Coronavirus Part 2, Day 44- On Finishing Projects
I’m sitting out on my balcony this morning, listening to the birds and the beeping of the waste removal truck and a downy woodpecker doing his work in the distance. We were supposed to be out of town on a trip this week, but this hasn’t panned out. So it’s staycation I guess. It very humid today.
This weekend I had virtual drill which was a lot of fun, almost as much fun as in person drill. I don’t care what anyone says, being in the military is fun. There was a time when I thought it was miserable, but I look back and marvel at how naive I was. Because in the military you instantly belong someplace. It’s a place where you make friends quickly, and you do unusual things with your new friends. I read somewhere that it takes 200 hours to become best friends with someone. It’s very hard to hit 200 hours in normal life.

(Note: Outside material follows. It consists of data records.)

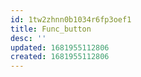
 ```yaml
---
id: 1tw2zhnn0b1034r6fp3oef1
title: Func_button
desc: ''
updated: 1681955112806
created: 1681955112806
---
```

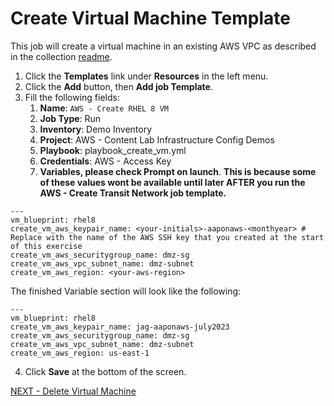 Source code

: <h1>Create Virtual Machine Template</h1>

This job will create a virtual machine in an existing AWS VPC as described in the collection [readme](https://github.com/ansible-content-lab/aws.infrastructure_config_demos/blob/main/README.md).

1. Click the **Templates** link under **Resources** in the left menu.
2. Click the **Add** button, then **Add job Template**.
3. Fill the following fields:
    1. **Name**: ```AWS - Create RHEL 8 VM```
    2. **Job Type**: Run
    3. **Inventory**: Demo Inventory
    4. **Project**: AWS - Content Lab Infrastructure Config Demos
    5. **Playbook**: playbook_create_vm.yml
    6. **Credentials**: AWS - Access Key
    7. **Variables, please check Prompt on launch**.  **This is because some of these values wont be available until later AFTER you run the AWS - Create Transit Network job template.**

```
---
vm_blueprint: rhel8
create_vm_aws_keypair_name: <your-initials>-aaponaws-<monthyear> # Replace with the name of the AWS SSH key that you created at the start of this exercise
create_vm_aws_securitygroup_name: dmz-sg
create_vm_aws_vpc_subnet_name: dmz-subnet
create_vm_aws_region: <your-aws-region>
```

The finished Variable section will look like the following:

```
---
vm_blueprint: rhel8
create_vm_aws_keypair_name: jag-aaponaws-july2023
create_vm_aws_securitygroup_name: dmz-sg
create_vm_aws_vpc_subnet_name: dmz-subnet
create_vm_aws_region: us-east-1
```




4. Click **Save** at the bottom of the screen.

[NEXT - Delete Virtual Machine](page11.md)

I had the idea last drill to do an online class on Civil Information Management writing and reporting. It was the perfect situation because the content was fresh in my mind and easy for me to present whatever new ideas I had. But drill weekends are tricky, because you are only getting paid for the time you spend during the weekend, so if there is something that involves planning, the planning needs to take place a month beforehand so people are not working in between drills, for free.
For this reason, drill sometimes feels like everyone is going around in circles trying to catch up on tasks and never getting ahead of them. I’m glad to say that we did manage to get ahead of things enough to create a class and present it to the group. I would say the end result was at about 60%, because the content was a bit all over the place and not nearly as focused as I would have liked, but the situation at drill being what it is, I’m glad we got this far.
There’s this great saying in writing, which is that written projects are never finished, they are simply abandoned. The same can be said for any creative project, because there is always something to improve upon and more to do and at some point the author of the thing must arrive to good enough, whatever that is. The important thing is to do the thing. To present it, publish it, post it, send it, book it, log it, whatever. “Ship it or it doesn’t count”, like Seth Godin says. Because none of it is a dead end. Once the thing is out there, it’s a data point from which to learn, and a jumping off point to next, better thing.